Believing in Our Institutions Again

For half a century, we've been told our most troubled cities will never come back.

I disagree -- because over these last 30 months, I've seen what is possible when the Federal government partners with local institutions to create results for communities.

And I believe our cities can come back because I believe my own eyes.

As a child, I saw the South Bronx burn -- and I've seen it rebuilt.

These problems weren't solved overnight.

Nor were they solved by government investment alone.

Rather, what began their turnaround was civic investment and civic engagement that put a team in place that could invest the money they had smarter and more effectively.

Building that team for the 21st century is why Governor Snyder and Mayor Bing have asked for our help.

They know that as Detroit goes, so goes Michigan.
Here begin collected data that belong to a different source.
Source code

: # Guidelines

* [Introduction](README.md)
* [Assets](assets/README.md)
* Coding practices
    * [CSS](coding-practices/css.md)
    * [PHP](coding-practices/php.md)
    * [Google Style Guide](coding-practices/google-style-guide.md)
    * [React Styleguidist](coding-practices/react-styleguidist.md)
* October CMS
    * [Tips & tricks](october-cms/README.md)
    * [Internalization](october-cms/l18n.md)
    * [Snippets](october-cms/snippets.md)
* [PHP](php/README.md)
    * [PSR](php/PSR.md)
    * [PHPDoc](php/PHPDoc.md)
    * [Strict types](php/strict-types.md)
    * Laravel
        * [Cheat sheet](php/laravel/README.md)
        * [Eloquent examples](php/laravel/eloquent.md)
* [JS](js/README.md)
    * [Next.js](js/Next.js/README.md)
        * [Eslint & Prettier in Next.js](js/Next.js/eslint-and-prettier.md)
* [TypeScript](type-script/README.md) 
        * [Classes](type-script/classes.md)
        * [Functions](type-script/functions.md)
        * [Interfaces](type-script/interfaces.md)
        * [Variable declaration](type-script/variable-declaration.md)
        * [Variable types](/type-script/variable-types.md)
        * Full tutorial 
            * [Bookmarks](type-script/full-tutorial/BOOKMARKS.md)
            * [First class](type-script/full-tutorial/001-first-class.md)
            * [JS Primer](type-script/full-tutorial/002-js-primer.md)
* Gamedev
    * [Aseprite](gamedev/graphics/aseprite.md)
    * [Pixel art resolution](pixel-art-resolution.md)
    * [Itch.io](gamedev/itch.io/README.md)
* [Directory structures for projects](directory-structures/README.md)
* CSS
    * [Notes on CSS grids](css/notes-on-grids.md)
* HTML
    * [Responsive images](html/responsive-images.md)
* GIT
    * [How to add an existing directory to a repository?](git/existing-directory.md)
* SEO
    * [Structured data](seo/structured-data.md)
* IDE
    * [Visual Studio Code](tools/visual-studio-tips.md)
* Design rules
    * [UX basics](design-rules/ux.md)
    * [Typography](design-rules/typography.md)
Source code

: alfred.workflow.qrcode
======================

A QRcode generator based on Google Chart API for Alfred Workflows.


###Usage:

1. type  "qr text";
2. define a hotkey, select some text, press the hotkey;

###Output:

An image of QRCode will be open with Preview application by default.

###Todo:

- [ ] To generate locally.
And what President Obama knows is that as goes Michigan--and other places that have struggled for too long with chronic challenges--so goes our country's economic future. Wherever we live, we all have an interest in seeing these places become dynamic, healthy and vibrant again.

But really, we have more than an interest -- we also have a responsibility. A responsibility to step up together.

As we launch Strong Cities, Strong Communities, President Obama's charge and mine is to be a different kind of federal partner at the federal level.

Yours is to be a different kind of partner to your hometown -- to approach its success as you have your businesses.

Right now, here in Detroit, we are seeing a sense of hope among regional and state partners like few other times in recent memory -- a sense that maybe, just maybe, this city and communities around is turning the corner.

I believe it's possible.

But it requires your energy, your talents, and your sustained commitment.

Because winning the future isn't about what we plan to do tomorrow.

It's about what we commit to doing today.

It's about what we do right now.

Together, I believe we can -- and with your commitment, I know we will. Thank you.